* [Collected data]:
★ ★ ★ ★ ★ ★ ★

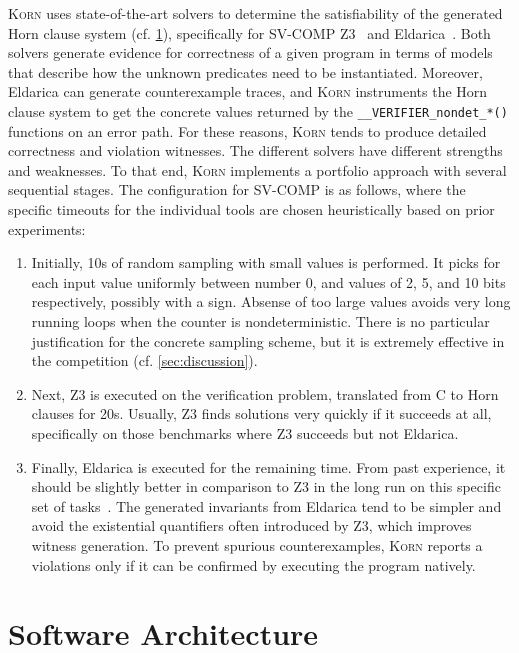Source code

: \documentclass{llncs}
\newcommand{\Korn}{\textsc{Korn}\xspace}
\begin{document}
\Korn uses state-of-the-art solvers to determine the satisfiability of the generated Horn clause system (cf. \cref{sec:architecture}),
specifically for SV-COMP Z3~\cite{bjorner2013solving} and Eldarica~\cite{hojjat2018eldarica}.
Both solvers generate evidence for correctness of a given program in terms of models that describe how the unknown predicates need to be instantiated.
Moreover, Eldarica can generate counterexample traces, and \Korn instruments the Horn clause system to get
the concrete values returned by the \texttt{\_\_VERIFIER\_nondet\_*()} functions on an error path.
For these reasons, \Korn tends to produce detailed correctness and violation witnesses.
%
The different solvers have different strengths and weaknesses.
To that end, \Korn implements a portfolio approach with several sequential stages.
The configuration for SV-COMP is as follows,
where the specific timeouts for the individual tools are chosen heuristically based
on prior experiments:
\begin{enumerate}
    \item Initially, 10s of random sampling with small values is performed.
          It picks for each input value uniformly between number 0, and values of 2, 5, and 10 bits respectively, possibly with a sign.
          Absense of too large values avoids very long running loops
          when the counter is nondeterministic.
          There is no particular justification for the concrete sampling scheme,
          but it is extremely effective in the competition (cf. \cref{sec:discussion}).
    \item Next, Z3 is executed on the verification problem, translated from C to Horn clauses for 20s. Usually, Z3 finds solutions very quickly if it succeeds at all,
          specifically on those benchmarks where Z3 succeeds but not Eldarica.
    \item Finally, Eldarica is executed for the remaining time.
          From past experience, it should be slightly better in comparison to Z3 in the long run on this specific set of tasks~\cite{ernst:arxiv2020:summaries}.
    The generated invariants from Eldarica tend to be simpler and avoid the existential quantifiers
    often introduced by Z3, which improves witness generation.
    To prevent spurious counterexamples,
    \Korn reports a violations only if it can be confirmed by executing the program natively.
\end{enumerate}

\section{Software Architecture}
\label{sec:architecture}
\end{document}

★ ★ ★ ★ ★ ★ ★

* [What to produce]:
All that is wanted is the line with "It picks for" and every later line in the entries, reproduced exactly.

* [Written answer]:
          It picks for each input value uniformly between number 0, and values of 2, 5, and 10 bits respectively, possibly with a sign.
          Absense of too large values avoids very long running loops
          when the counter is nondeterministic.
          There is no particular justification for the concrete sampling scheme,
          but it is extremely effective in the competition (cf. \cref{sec:discussion}).
    \item Next, Z3 is executed on the verification problem, translated from C to Horn clauses for 20s. Usually, Z3 finds solutions very quickly if it succeeds at all,
          specifically on those benchmarks where Z3 succeeds but not Eldarica.
    \item Finally, Eldarica is executed for the remaining time.
          From past experience, it should be slightly better in comparison to Z3 in the long run on this specific set of tasks~\cite{ernst:arxiv2020:summaries}.
    The generated invariants from Eldarica tend to be simpler and avoid the existential quantifiers
    often introduced by Z3, which improves witness generation.
    To prevent spurious counterexamples,
    \Korn reports a violations only if it can be confirmed by executing the program natively.
\end{enumerate}

\section{Software Architecture}
\label{sec:architecture}
\end{document}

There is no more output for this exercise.